It is clear that the question turns upon another, namely, which can we know best, the psychology of animals or that of human beings? If we can know most about animals, we shall use this knowledge as a basis for inference about human beings; if we can know most about human beings, we shall adopt the opposite procedure. And the question whether we can know most about the psychology of human beings or about that of animals turns upon yet another, namely: Is introspection or external observation the surer method in psychology? This is a question which I propose to discuss at length in Lecture VI; I shall therefore content myself now with a statement of the conclusions to be arrived at.
We know a great many things concerning ourselves which we cannot know nearly so directly concerning animals or even other people. We know when we have a toothache, what we are thinking of, what dreams we have when we are asleep, and a host of other occurrences which we only know about others when they tell us of them, or otherwise make them inferable by their behaviour. Thus, so far as knowledge of detached facts is concerned, the advantage is on the side of self-knowledge as against external observation.
But when we come to the analysis and scientific understanding of the facts, the advantages on the side of self-knowledge become far less clear. We know, for example, that we have desires and beliefs, but we do not know what constitutes a desire or a belief. The phenomena are so familiar that it is difficult to realize how little we really know about them. We see in animals, and to a lesser extent in plants, behaviour more or less similar to that which, in us, is prompted by desires and beliefs, and we find that, as we descend in the scale of evolution, behaviour becomes simpler, more easily reducible to rule, more scientifically analysable and predictable. And just because we are not misled by familiarity we find it easier to be cautious in interpreting behaviour when we are dealing with phenomena remote from those of our own minds: Moreover, introspection, as psychoanalysis has demonstrated, is extraordinarily fallible even in cases where we feel a high degree of certainty. The net result seems to be that, though self-knowledge has a definite and important contribution to make to psychology, it is exceedingly misleading unless it is constantly checked and controlled by the test of external observation, and by the theories which such observation suggests when applied to animal behaviour. On the whole, therefore, there is probably more to be learnt about human psychology from animals than about animal psychology from human beings; but this conclusion is one of degree, and must not be pressed beyond a point.

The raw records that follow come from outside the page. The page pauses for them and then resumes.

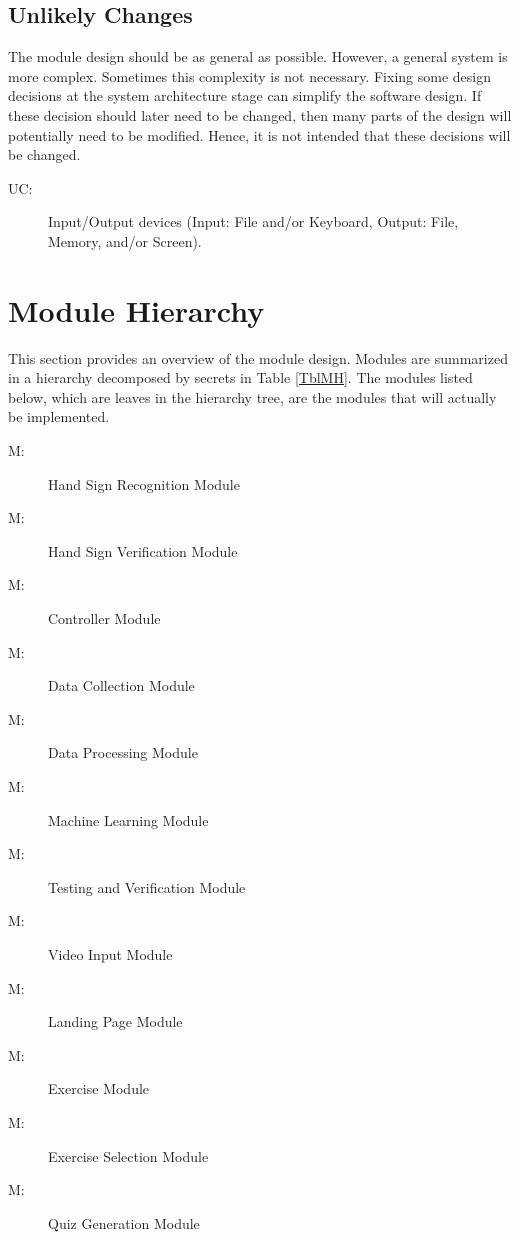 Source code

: \documentclass[12pt, titlepage]{article}
\newcounter{ucnum}
\newcommand{\uctheucnum}{UC\theucnum}
\newcounter{mnum}
\newcommand{\mthemnum}{M\themnum}
\begin{document}
\subsection{Unlikely Changes} \label{SecUchange}

The module design should be as general as possible. However, a general system is
more complex. Sometimes this complexity is not necessary. Fixing some design
decisions at the system architecture stage can simplify the software design. If
these decision should later need to be changed, then many parts of the design
will potentially need to be modified. Hence, it is not intended that these
decisions will be changed.

\begin{description}
\item[ \uctheucnum \label{ucIO}:] Input/Output devices
  (Input: File and/or Keyboard, Output: File, Memory, and/or Screen).
\end{description}

\section{Module Hierarchy} \label{SecMH}

This section provides an overview of the module design. Modules are summarized
in a hierarchy decomposed by secrets in Table \ref{TblMH}. The modules listed
below, which are leaves in the hierarchy tree, are the modules that will
actually be implemented.

\begin{description}
\item [ \mthemnum \label{m1}:] Hand Sign Recognition Module
\item [ \mthemnum \label{m2}:] Hand Sign Verification Module
\item [ \mthemnum \label{m3}:] Controller Module
\item [ \mthemnum \label{m4}:] Data Collection Module
\item [ \mthemnum \label{m5}:] Data Processing Module
\item [ \mthemnum \label{m6}:] Machine Learning Module
\item [ \mthemnum \label{m7}:] Testing and Verification Module
\item [ \mthemnum \label{m8}:] Video Input Module
\item [ \mthemnum \label{m9}:] Landing Page Module
\item [ \mthemnum \label{m10}:] Exercise Module
\item [ \mthemnum \label{m11}:] Exercise Selection Module
\item [ \mthemnum \label{m12}:] Quiz Generation Module
\end{description}
\end{document}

It is only bodily phenomena that can be directly observed in animals, or even, strictly speaking, in other human beings. We can observe such things as their movements, their physiological processes, and the sounds they emit. Such things as desires and beliefs, which seem obvious to introspection, are not visible directly to external observation. Accordingly, if we begin our study of psychology by external observation, we must not begin by assuming such things as desires and beliefs, but only such things as external observation can reveal, which will be characteristics of the movements and physiological processes of animals. Some animals, for example, always run away from light and hide themselves in dark places. If you pick up a mossy stone which is lightly embedded in the earth, you will see a number of small animals scuttling away from the unwonted daylight and seeking again the darkness of which you have deprived them. Such animals are sensitive to light, in the sense that their movements are affected by it; but it would be rash to infer that they have sensations in any way analogous to our sensations of sight. Such inferences, which go beyond the observable facts, are to be avoided with the utmost care.

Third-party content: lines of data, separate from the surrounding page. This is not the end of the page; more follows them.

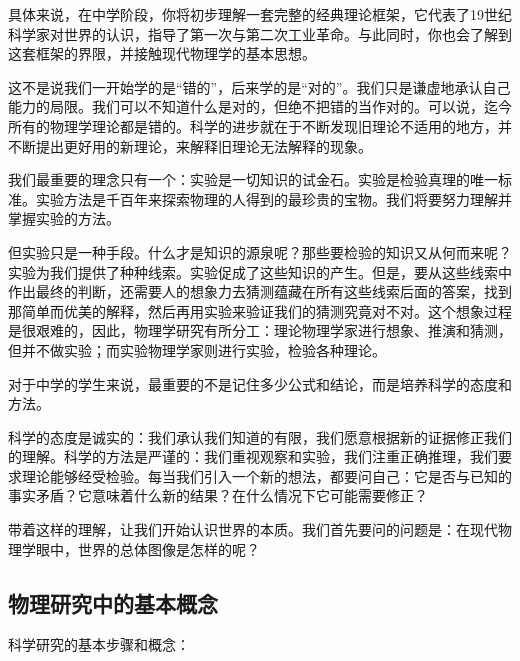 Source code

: \documentclass[12pt,UTF8,fontset=none]{ctexbook}
\begin{document}
具体来说，在中学阶段，你将初步理解一套完整的经典理论框架，它代表了19世纪科学家对世界的认识，指导了第一次与第二次工业革命。与此同时，你也会了解到这套框架的界限，并接触现代物理学的基本思想。

这不是说我们一开始学的是“错的”，后来学的是“对的”。我们只是谦虚地承认自己能力的局限。我们可以不知道什么是对的，但绝不把错的当作对的。可以说，迄今所有的物理学理论都是错的。科学的进步就在于不断发现旧理论不适用的地方，并不断提出更好用的新理论，来解释旧理论无法解释的现象。

我们最重要的理念只有一个：实验是一切知识的试金石。实验是检验真理的唯一标准。实验方法是千百年来探索物理的人得到的最珍贵的宝物。我们将要努力理解并掌握实验的方法。

但实验只是一种手段。什么才是知识的源泉呢？那些要检验的知识又从何而来呢？实验为我们提供了种种线索。实验促成了这些知识的产生。但是，要从这些线索中作出最终的判断，还需要人的想象力去猜测蕴藏在所有这些线索后面的答案，找到那简单而优美的解释，然后再用实验来验证我们的猜测究竟对不对。这个想象过程是很艰难的，因此，物理学研究有所分工：理论物理学家进行想象、推演和猜测，但并不做实验；而实验物理学家则进行实验，检验各种理论。

对于中学的学生来说，最重要的不是记住多少公式和结论，而是培养科学的态度和方法。

科学的态度是诚实的：我们承认我们知道的有限，我们愿意根据新的证据修正我们的理解。科学的方法是严谨的：我们重视观察和实验，我们注重正确推理，我们要求理论能够经受检验。每当我们引入一个新的想法，都要问自己：它是否与已知的事实矛盾？它意味着什么新的结果？在什么情况下它可能需要修正？

带着这样的理解，让我们开始认识世界的本质。我们首先要问的问题是：在现代物理学眼中，世界的总体图像是怎样的呢？

\subsection{物理研究中的基本概念}

科学研究的基本步骤和概念：
\end{document}
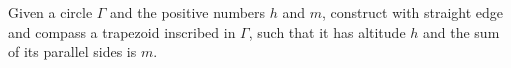 Given a circle $\Gamma$ and the positive numbers $h$ and $m$,   construct with straight edge and compass a trapezoid inscribed in $\Gamma$,  such that it has altitude  $h$ and the sum of its parallel sides is $m$. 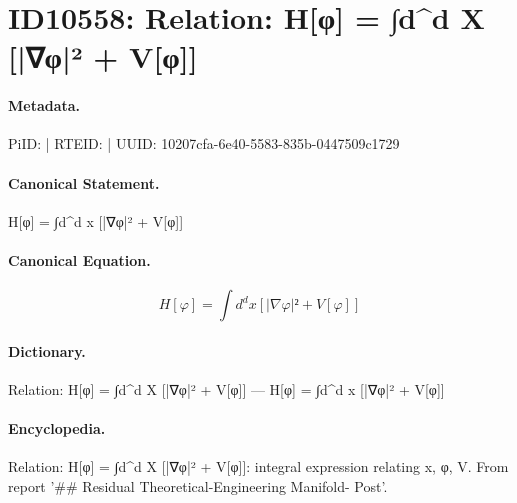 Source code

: \section*{ID10558: Relation: H[φ] = ∫d\textasciicircum{}d X [|∇φ|² + V[φ]]}
\paragraph{Metadata.}
PiID:  | RTEID:  | UUID: 10207cfa-6e40-5583-835b-0447509c1729

\paragraph{Canonical Statement.}
H[φ] = ∫d\textasciicircum{}d x [|∇φ|² + V[φ]]

\paragraph{Canonical Equation.}
\[
H[φ] = ∫d^d x [|∇φ|² + V[φ]]
\]

\paragraph{Dictionary.}
Relation: H[φ] = ∫d\textasciicircum{}d X [|∇φ|² + V[φ]] — H[φ] = ∫d\textasciicircum{}d x [|∇φ|² + V[φ]]

\paragraph{Encyclopedia.}
Relation: H[φ] = ∫d\textasciicircum{}d X [|∇φ|² + V[φ]]: integral expression relating x, φ, V. From report '\#\# Residual Theoretical-Engineering Manifold- Post'.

It is customary to divide human movements into three classes, voluntary, reflex and mechanical. We may illustrate the distinction by a quotation from William James ("Psychology," i, 12):
"If I hear the conductor calling 'all aboard' as I enter the depot, my heart first stops, then palpitates, and my legs respond to the air-waves falling on my tympanum by quickening their movements. If I stumble as I run, the sensation of falling provokes a movement of the hands towards the direction of the fall, the effect of which is to shield the body from too sudden a shock. If a cinder enter my eye, its lids close forcibly and a copious flow of tears tends to wash it out.
"These three responses to a sensational stimulus differ, however, in many respects. The closure of the eye and the lachrymation are quite involuntary, and so is the disturbance of the heart. Such involuntary responses we know as 'reflex' acts. The motion of the arms to break the shock of falling may also be called reflex, since it occurs too quickly to be deliberately intended. Whether it be instinctive or whether it result from the pedestrian education of childhood may be doubtful; it is, at any rate, less automatic than the previous acts, for a man might by conscious effort learn to perform it more skilfully, or even to suppress it altogether. Actions of this kind, with which instinct and volition enter upon equal terms, have been called 'semi-reflex.' The act of running towards the train, on the other hand, has no instinctive element about it. It is purely the result of education, and is preceded by a consciousness of the purpose to be attained and a distinct mandate of the will. It is a 'voluntary act.' Thus the animal's reflex and voluntary performances shade into each other gradually, being connected by acts which may often occur automatically, but may also be modified by conscious intelligence.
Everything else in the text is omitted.